Code Sample
import pandas as pd
import numpy as np
import time
n_rows = 1000
n_categories = 250
df = pd.DataFrame({'cat1': np.random.choice(np.arange(0,n_categories), size=n_rows, replace=True),
'cat2': np.random.choice(np.arange(0,n_categories), size=n_rows, replace=True),
'cat3': np.random.choice(np.arange(0,n_categories), size=n_rows, replace=True),
'real_numbers': np.random.normal(size=n_rows)})
# Case 1: Pivot table without multi-index columns
now = time.time()
pd.pivot_table(df, values='real_numbers', index='cat1', columns=['cat2'])
print("Elapsed time:", time.time() - now)
# Case 2: Pivot table with multi-index columns
now = time.time()
pd.pivot_table(df, values='real_numbers', index='cat1', columns=['cat2', 'cat3'])
print("Elapsed time:", time.time() - now)
# Typecast a feature to categorical.
df_cast = df.astype({'cat2': 'category'})
# Case 3: Pivot table without multi-index columns - still OK
now = time.time()
pd.pivot_table(df_cast, values='real_numbers', index=['cat1'], columns=['cat2'])
print("Elapsed time:", time.time() - now)
# Case 4: Pivot table with multi-index columns - strong increase in elapsed time/ memory footprint.
now = time.time()
pd.pivot_table(df_cast, values='real_numbers', index=['cat1'], columns=['cat2', 'cat3'])

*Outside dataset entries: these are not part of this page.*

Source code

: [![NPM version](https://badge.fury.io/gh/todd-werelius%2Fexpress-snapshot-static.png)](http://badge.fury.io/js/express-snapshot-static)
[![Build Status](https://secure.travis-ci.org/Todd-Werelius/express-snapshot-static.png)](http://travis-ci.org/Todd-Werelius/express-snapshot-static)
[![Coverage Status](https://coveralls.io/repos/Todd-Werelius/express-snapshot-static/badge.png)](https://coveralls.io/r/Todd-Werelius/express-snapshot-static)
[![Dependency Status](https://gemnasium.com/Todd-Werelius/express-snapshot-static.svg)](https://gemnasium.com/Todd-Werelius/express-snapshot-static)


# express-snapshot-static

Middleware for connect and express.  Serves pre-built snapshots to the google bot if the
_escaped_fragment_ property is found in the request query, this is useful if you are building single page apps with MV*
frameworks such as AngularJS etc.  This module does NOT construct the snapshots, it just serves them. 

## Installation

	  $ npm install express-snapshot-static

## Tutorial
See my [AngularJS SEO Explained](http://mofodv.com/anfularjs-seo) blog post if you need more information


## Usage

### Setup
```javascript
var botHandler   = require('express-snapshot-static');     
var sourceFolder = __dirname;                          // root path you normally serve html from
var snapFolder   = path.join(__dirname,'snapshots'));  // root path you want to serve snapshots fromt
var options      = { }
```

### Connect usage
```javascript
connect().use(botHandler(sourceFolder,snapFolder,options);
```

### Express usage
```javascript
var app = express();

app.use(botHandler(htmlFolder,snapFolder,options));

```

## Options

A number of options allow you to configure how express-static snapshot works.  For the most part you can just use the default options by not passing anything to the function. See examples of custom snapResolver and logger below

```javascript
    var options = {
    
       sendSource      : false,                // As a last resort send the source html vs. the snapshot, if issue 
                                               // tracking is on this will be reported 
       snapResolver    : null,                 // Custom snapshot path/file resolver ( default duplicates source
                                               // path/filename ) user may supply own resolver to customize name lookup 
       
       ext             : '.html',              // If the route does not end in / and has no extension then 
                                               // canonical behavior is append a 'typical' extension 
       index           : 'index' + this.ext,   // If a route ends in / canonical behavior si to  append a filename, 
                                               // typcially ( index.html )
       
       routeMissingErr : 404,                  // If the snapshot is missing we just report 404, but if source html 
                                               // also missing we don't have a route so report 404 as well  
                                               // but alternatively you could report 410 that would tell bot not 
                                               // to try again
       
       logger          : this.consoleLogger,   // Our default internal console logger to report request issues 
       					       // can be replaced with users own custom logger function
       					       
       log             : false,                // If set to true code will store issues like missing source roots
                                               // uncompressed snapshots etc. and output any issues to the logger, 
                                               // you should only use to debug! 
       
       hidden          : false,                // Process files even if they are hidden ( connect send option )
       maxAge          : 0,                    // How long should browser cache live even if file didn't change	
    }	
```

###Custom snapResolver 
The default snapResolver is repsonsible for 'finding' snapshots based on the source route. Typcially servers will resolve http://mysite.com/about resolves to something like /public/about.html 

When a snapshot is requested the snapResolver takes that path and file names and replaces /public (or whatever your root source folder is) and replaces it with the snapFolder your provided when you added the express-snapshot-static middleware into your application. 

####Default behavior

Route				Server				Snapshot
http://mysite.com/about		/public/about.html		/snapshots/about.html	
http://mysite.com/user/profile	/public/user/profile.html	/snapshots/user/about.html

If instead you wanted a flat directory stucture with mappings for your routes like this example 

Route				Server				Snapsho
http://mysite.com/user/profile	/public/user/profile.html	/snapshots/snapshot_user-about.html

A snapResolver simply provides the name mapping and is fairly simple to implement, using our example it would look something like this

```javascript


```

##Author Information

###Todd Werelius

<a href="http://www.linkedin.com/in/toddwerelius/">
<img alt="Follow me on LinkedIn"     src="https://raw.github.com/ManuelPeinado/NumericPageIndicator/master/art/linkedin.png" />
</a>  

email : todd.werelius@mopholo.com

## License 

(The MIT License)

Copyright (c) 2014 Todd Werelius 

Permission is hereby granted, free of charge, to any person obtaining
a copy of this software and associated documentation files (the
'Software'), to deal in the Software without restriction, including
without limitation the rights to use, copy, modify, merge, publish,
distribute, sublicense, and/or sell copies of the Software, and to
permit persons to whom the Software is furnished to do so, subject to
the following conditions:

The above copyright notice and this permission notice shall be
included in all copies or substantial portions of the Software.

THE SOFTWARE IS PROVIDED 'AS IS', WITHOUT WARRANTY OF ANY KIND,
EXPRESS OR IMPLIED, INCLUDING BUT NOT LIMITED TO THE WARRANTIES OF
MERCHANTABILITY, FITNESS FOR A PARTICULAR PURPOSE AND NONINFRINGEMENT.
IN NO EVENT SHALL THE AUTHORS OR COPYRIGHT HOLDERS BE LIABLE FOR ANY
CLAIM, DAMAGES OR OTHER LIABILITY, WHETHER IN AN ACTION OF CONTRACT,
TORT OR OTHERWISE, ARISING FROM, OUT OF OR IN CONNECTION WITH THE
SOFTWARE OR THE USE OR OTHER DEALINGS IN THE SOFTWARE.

print("Elapsed time:", time.time() - now)
Problem description
Creating a pivot table (with a multi-index) of a relatively small data frame with integer and float columns (case 2) goes much faster and uses much less resources compared to when the pivot table is created of the same data frame, but with one of the columns converted to a category (case 4).
On my (fairly old) system I find roughly a 200x increase in elapsed time between cases 2 and 4 from the code sample. Furthermore, memory consumption in case 2 is negligible, while in case 4 it runs well over 2GB. Increasing the number of categories n_categories
in the original data frame the increases the resource usage/ execution time further.
On the other hand, when no multi-index is used, there only seems to be a very small drop in performance (e.g. from case 1 to case 3).
There are already various issues submitted that involve memory usage of the pivot_table function, however as far as I see for large data frames. This issue seems different as it happens with relatively small data frames, and only in the specific case of a categorical variable in a multi-index.
Expected Output
I am unaware of the implementation details, but I would assume that a categorical variable has an integer representation under the hood and I would therefore expect no performance penalty at all, regardless of the number of columns chosen.
Output of pd.show_versions()
Comment From: TomAugspurger
Do you mind doing some profiling of the two to find the difference? If you run a line profiler https://github.com/rkern/line_profiler on pd.pivot_table
for the two cases, the difference should stick out.
Comment From: MishaVeldhoen
Yes, I’ll look into it!
Comment From: jreback
duplicate of this issue: https://github.com/pandas-dev/pandas/issues/15217
pivot is just calling groupby.
Comment From: jreback
welcome to have you look at that one (and I suggest the soln there) :>
Comment From: suokunlong
I still reproduce this issue with pandas version 0.25.3. It seems never fix at all, may not be a duplicate of #15217.